Although largely forgotten in the wake of Enron and other large business meltdowns, Frankel turned out to be a fascinating character. He was a gawky misfit with an obsessive terror of germs who nevertheless was able to induce attractive young women to fight over him. Although intensely reclusive, Frankel was able to build an intricate Ponzi scheme that was in no small part attributable to his talent for luring prominent people — such as Texas Democratic powerbroker Robert Strauss — into his scam. He even created a phony Catholic charity that went into business with a group of priests with close Vatican ties.
The Wall Street Journal’s Ellen Joan Pollock was a lead writer on the reporting team that covered the FBI’s four-month international manhunt for Frankel, and she eventually wrote a good book about the affair called The Pretender. With the right treatment (are you listening Professor Ribstein?), Frankel’s story of risky business deals, duplicitous businessmen, con artists, jewelry traders, women looking for love, women looking for money, revengeful husbands, and slick private detectives is a potential blockbuster movie just waiting for the right screenplay.
At any rate, as this NY Times article reports, Frankel’s affair came to a typically bizarre close yesterday, as he was sentenced to almost 17 years in the slammer:

The most bizarre 45 minutes took place when the judge allowed Mr. Frankel to address the court. He used the opportunity to settle old scores, quote the Bible, crack a joke and plead for leniency. He said most of his misdeeds were caused by his love for a co-conspirator, Sonia Howe, and his desire to earn enough money to protect her two children from harm. The judge was a bit incredulous.

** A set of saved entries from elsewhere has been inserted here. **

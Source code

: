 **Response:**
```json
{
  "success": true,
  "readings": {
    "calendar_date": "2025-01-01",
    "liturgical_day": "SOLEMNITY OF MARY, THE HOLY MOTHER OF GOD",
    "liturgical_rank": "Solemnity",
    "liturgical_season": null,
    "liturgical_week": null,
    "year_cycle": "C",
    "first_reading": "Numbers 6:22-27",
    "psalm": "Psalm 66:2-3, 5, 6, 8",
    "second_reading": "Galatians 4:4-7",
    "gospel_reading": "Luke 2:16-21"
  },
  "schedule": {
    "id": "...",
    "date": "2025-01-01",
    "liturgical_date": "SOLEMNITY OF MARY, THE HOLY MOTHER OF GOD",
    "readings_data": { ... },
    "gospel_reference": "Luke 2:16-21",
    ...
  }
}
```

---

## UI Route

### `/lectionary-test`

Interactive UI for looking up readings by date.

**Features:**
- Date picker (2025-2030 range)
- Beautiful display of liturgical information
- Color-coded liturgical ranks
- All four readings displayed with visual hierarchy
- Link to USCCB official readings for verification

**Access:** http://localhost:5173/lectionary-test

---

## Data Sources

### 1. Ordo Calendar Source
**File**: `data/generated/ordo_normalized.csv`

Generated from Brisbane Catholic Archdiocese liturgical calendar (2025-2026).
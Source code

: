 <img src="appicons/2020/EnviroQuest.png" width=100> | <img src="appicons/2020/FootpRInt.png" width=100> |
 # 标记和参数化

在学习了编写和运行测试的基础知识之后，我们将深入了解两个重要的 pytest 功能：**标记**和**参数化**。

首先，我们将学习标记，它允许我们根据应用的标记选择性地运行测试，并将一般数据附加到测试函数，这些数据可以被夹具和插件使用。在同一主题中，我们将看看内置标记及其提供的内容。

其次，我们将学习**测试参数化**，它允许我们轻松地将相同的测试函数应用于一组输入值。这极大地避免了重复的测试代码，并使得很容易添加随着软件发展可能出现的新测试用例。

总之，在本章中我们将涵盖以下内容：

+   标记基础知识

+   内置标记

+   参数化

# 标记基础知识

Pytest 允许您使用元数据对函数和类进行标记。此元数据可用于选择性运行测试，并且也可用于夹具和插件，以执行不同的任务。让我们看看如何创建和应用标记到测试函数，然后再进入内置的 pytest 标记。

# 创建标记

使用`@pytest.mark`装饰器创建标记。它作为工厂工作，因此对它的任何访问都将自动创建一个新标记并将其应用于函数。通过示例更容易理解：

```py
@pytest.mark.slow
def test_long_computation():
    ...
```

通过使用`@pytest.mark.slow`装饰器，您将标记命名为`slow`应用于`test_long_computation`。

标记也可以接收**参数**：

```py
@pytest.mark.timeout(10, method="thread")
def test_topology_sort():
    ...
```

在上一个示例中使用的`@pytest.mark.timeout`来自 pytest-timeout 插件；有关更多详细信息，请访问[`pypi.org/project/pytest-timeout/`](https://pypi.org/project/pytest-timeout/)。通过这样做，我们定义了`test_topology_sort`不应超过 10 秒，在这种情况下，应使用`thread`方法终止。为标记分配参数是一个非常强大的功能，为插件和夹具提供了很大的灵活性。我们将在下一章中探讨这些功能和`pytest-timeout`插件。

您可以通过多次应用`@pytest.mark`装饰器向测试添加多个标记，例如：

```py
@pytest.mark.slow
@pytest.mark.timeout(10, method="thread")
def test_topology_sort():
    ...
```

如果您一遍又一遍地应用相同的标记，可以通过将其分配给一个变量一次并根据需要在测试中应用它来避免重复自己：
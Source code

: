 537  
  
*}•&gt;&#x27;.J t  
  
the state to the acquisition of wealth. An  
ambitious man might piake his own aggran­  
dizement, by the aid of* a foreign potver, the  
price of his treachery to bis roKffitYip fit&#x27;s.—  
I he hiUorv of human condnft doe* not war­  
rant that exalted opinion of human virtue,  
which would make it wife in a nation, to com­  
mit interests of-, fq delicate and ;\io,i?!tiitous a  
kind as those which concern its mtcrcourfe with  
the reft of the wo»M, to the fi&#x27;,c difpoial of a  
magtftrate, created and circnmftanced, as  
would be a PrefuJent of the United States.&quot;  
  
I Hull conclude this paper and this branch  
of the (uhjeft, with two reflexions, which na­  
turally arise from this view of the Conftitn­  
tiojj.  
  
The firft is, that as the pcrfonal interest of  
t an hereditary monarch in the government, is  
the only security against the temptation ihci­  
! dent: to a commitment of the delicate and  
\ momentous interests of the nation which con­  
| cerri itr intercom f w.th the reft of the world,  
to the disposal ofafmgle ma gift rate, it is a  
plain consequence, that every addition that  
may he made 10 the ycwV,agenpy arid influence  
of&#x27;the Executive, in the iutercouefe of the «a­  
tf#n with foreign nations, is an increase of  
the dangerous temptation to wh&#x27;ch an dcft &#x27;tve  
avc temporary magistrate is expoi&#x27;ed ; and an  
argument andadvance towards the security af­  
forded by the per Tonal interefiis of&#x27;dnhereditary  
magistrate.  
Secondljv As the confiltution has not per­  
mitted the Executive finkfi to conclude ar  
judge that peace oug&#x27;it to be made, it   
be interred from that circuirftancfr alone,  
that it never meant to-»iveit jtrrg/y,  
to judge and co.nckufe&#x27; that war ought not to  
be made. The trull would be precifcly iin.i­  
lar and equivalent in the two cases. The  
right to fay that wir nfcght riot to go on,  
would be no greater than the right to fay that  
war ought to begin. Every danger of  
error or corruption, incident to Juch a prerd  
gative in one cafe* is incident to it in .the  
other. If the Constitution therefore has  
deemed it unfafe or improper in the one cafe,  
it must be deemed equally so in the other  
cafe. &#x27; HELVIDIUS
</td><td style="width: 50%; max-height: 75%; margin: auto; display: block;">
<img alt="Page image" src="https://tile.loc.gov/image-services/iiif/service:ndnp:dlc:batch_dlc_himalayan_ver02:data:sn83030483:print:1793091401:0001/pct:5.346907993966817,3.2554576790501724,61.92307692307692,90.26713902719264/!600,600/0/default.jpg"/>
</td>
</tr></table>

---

“So, you stole $209 million in order to take care of the children?” she said.
“No,” he said. “Can I explain it to you?”
“I’m begging you to explain it to me,” the judge said.

Meanwhile, as the admitted perpetrator of one of the largest insurance scams in American history was sentenced to 17 years in prison, a mid-level accountant who did what his bosses told him to do in regard to a merely questionable business transaction continues to serve a 24 year prison sentence.
Folks, you cannot ask for a starker example of the injustice that results from government criminalizing dubious business transactions to assuage public animus toward business failures such as Enron. If government cannot tell the difference between Martin Frankel and Jamie Olis, then it is unlikely that it can tell the difference between Martin Frankel and you or me.